The answer is every line in the data below that contains the word "currently".
>>>>>
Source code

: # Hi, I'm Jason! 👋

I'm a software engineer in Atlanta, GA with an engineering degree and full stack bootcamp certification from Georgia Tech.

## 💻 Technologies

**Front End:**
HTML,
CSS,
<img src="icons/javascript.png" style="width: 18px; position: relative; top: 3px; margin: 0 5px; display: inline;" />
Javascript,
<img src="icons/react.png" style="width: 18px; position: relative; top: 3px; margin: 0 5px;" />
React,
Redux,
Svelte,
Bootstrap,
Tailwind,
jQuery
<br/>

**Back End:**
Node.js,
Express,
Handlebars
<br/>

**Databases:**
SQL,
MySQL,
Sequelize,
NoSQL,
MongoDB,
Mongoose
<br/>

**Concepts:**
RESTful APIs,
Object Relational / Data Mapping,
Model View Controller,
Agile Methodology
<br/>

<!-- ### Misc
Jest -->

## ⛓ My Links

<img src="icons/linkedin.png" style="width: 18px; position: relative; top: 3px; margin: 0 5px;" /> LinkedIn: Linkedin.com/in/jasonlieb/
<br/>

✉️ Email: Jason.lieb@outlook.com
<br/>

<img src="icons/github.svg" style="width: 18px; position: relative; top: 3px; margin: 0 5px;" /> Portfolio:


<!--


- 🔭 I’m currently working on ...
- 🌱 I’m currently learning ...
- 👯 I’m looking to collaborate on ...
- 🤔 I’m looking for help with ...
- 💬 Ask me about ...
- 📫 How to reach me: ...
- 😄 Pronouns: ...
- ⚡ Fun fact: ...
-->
<<<<<
_ANSWER_.
- 🔭 I’m currently working on ...
- 🌱 I’m currently learning ...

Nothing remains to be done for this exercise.